Kesharvarz’s screenplay gets to honesty through Leila and Shireen’s relationship and the worlds of conflict between them. There is anger and impatience, but also empathy, respect, and love. Like the mother/daughter connections in films such as Wayne Wang’s “The Joy Luck Club” and James L. Brooks’s “Terms of Endearment,” “The Persian Version” sidesteps cliches. Through their family history, Kesharvarz seeks to probe the soul of these two women and find the heart that connects them, no matter the wars they wage on one another.

“The Persian Version” gets its title from the two separate tellings of Leila’s family history. Kesharvarz shows how immigrant families sometimes present two versions of themselves, a necessity, sometimes, when one lives in a country other than their homeland. Cultures are reinvented and histories erased. As the film instructs (perhaps its most important lesson), whatever your culture or heritage, it is up to the families to keep traditions alive while accepting change and personal growth.

From the family members to the most minor characters, this is a film that radiates with life. The moments of humor, the dancing, the romance, and the emotions all have an organic feel. Not since Mira Nair’s wonderfully vivacious masterwork “Monsoon Wedding” has there been a motion picture this in tune with the culture it represents.

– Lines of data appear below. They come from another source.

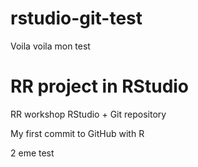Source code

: # rstudio-git-test
Voila voila mon test

# RR project in RStudio
RR workshop RStudio + Git repository

My first commit to GitHub with R

2 eme test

As the film reveals itself, it is through the history of her mother that Leila’s story is told. Using flashbacks, Kesharvarz shows how both Leila and her mother are shaped by the complexities of their heritage. By the end, we have a deeper understanding of the emotional bonds between them, bonds that could never be broken.

Deservedly winning the Audience Award for U.S. Dramatic Feature and the Waldo Salt Screenwriting Award at this year’s Sundance Film Festival, Maryam Kesharvarz has given cinema one of the true pleasures of 2023. “The Persian Version” is a sincere work, a celebration of culture and family, a love letter to the bond between mother and daughter, and a heartfelt dedication to all Iranian women.